[Requirement]
Produce an exact copy of all the data below, dropping every image.

******

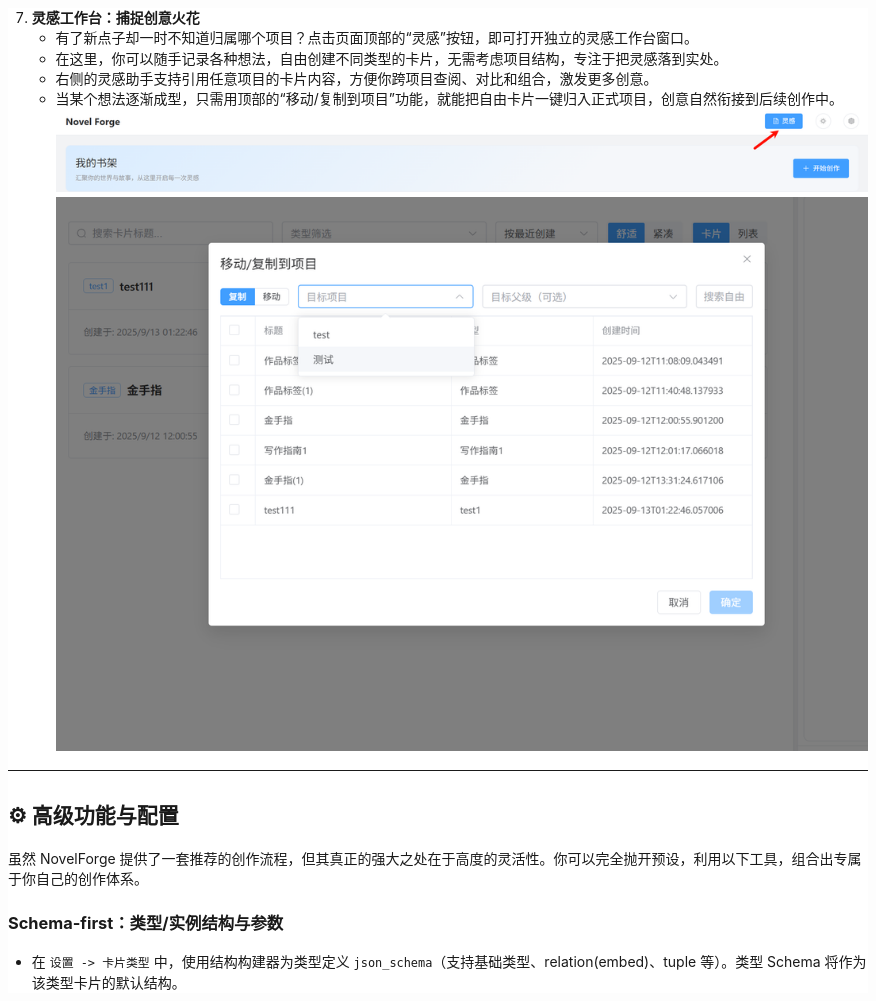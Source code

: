 7.  **灵感工作台：捕捉创意火花**
    *   有了新点子却一时不知道归属哪个项目？点击页面顶部的“灵感”按钮，即可打开独立的灵感工作台窗口。
    *   在这里，你可以随手记录各种想法，自由创建不同类型的卡片，无需考虑项目结构，专注于把灵感落到实处。
    *   右侧的灵感助手支持引用任意项目的卡片内容，方便你跨项目查阅、对比和组合，激发更多创意。
    *   当某个想法逐渐成型，只需用顶部的“移动/复制到项目”功能，就能把自由卡片一键归入正式项目，创意自然衔接到后续创作中。
    ![Alt text](docImgs/README/image-21.png)
    ![Alt text](docImgs/README/image-22.png)
---

## ⚙️ 高级功能与配置

虽然 NovelForge 提供了一套推荐的创作流程，但其真正的强大之处在于高度的灵活性。你可以完全抛开预设，利用以下工具，组合出专属于你自己的创作体系。

### Schema-first：类型/实例结构与参数

*   在 `设置 -> 卡片类型` 中，使用结构构建器为类型定义 `json_schema`（支持基础类型、relation(embed)、tuple 等）。类型 Schema 将作为该类型卡片的默认结构。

******

[Exercise answer]
Source code

: 7.  **灵感工作台：捕捉创意火花**
    *   有了新点子却一时不知道归属哪个项目？点击页面顶部的“灵感”按钮，即可打开独立的灵感工作台窗口。
    *   在这里，你可以随手记录各种想法，自由创建不同类型的卡片，无需考虑项目结构，专注于把灵感落到实处。
    *   右侧的灵感助手支持引用任意项目的卡片内容，方便你跨项目查阅、对比和组合，激发更多创意。
    *   当某个想法逐渐成型，只需用顶部的“移动/复制到项目”功能，就能把自由卡片一键归入正式项目，创意自然衔接到后续创作中。
    ![Alt text](docImgs/README/image-21.png)
    ![Alt text](docImgs/README/image-22.png)
---

## ⚙️ 高级功能与配置

虽然 NovelForge 提供了一套推荐的创作流程，但其真正的强大之处在于高度的灵活性。你可以完全抛开预设，利用以下工具，组合出专属于你自己的创作体系。

### Schema-first：类型/实例结构与参数

*   在 `设置 -> 卡片类型` 中，使用结构构建器为类型定义 `json_schema`（支持基础类型、relation(embed)、tuple 等）。类型 Schema 将作为该类型卡片的默认结构。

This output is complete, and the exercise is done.